I did mention about 2 weeks ago the steps a customer is taking to prevent people copying his images, and it's well worth including these steps. Since writing that I've read about people that block the google images bot from their websites, or block all bots from their images folder.

What most customers don't seem to understand (some are harder to get through to than others) is that it simply is not allowed for them to provide a few images taken from other people's sites (one person did have the honesty to pass me the google images link!). If someone has gone to the effort of producing artwork or taking pictures, then they want to use it for themselves and don't want every other competing site copying their images and using them for free.

It's called copyright law! I wouldn't like my hard work being stolen by someone (although it is flattering). If you see an image on a website that you want to use, ask the owner. A bit of flattery and an offer to link back to their site and they might just say yes.

The only step worse is when the designer doesn't even bother to copy the file for themselves and "sponges" from the site the picture is on. I found someone doing that with a small file on one of my sites. It was only 200 pixels across, but they had linked directly to the file. I was alerted to this my someone else who had suffered the same - the offender was a serial offender...
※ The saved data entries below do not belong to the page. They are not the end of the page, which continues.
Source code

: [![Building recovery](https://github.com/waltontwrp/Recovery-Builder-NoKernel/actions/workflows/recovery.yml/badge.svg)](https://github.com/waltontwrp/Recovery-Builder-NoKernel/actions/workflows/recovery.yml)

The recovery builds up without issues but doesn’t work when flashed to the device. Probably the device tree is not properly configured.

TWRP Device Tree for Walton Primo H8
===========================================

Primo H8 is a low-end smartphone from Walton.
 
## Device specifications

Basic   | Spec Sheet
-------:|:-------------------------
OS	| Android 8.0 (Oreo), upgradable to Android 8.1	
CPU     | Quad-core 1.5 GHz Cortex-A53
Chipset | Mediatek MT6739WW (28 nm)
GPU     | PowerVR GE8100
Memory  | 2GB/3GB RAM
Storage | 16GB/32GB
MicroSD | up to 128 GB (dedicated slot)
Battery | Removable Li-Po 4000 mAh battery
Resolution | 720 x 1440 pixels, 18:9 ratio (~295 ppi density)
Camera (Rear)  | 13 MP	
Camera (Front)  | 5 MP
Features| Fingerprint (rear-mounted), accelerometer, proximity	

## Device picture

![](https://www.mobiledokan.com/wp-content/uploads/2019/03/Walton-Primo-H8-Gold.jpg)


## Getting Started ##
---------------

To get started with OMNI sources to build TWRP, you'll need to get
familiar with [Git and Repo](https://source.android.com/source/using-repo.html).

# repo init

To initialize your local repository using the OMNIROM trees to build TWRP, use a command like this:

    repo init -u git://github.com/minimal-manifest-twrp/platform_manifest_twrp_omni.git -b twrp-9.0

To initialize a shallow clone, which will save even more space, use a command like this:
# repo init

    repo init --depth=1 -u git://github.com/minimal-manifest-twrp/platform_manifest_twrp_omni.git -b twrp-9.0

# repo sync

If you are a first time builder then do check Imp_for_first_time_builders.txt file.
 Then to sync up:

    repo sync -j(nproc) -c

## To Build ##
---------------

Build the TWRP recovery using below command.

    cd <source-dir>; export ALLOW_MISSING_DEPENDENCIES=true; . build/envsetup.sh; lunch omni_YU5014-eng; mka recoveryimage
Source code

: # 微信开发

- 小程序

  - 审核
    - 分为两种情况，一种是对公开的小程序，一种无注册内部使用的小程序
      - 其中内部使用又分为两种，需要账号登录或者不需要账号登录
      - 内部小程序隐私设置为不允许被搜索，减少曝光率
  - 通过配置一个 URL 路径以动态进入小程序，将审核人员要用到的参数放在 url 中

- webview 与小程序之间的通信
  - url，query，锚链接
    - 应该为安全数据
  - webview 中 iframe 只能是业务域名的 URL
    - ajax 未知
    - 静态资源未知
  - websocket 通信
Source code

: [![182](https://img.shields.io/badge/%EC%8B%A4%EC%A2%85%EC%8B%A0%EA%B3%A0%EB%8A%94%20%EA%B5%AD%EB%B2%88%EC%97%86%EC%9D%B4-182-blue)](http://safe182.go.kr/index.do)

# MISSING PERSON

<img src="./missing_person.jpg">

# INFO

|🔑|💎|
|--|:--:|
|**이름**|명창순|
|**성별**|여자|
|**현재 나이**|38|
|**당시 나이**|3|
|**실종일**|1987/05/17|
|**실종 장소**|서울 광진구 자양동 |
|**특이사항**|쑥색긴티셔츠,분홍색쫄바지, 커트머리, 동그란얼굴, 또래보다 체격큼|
Rather than write to the guilty party I had a bit of fun. I changed the file name on my site and used that in the code instead. Then I created a huge 1000 pixel wide by the same tall image announcing that anyone reading this image was seeing a stolen image and that the site was attempting to steal my bandwith.

Not surprisingly, later that day the person had got a copy of the image for themselves - hopefully having learnt their lesson.

Wednesday 20 February 2008

Tiny Images

Continuing my look at the trials and tribulations we as web designers all experience - on a weekly basis!

After Nephew's building sites for £50 and Sites not appearing on Google instantly, the next one to look at must be images. This will probably continue over to tomorrow!

The next thing that's often done is providing usuitable images. I don't mean adult (!!!) - just not suitable for their purpose. Recently I was passed an image, about 150 by 100 pixels, and asked to use it to fill the entire screen - as seen by my customer on his wide screen monitor. Now that's never going to work and when you tell the customer the reply is 'Well you're a web designer, can't you just improve the photograph?'.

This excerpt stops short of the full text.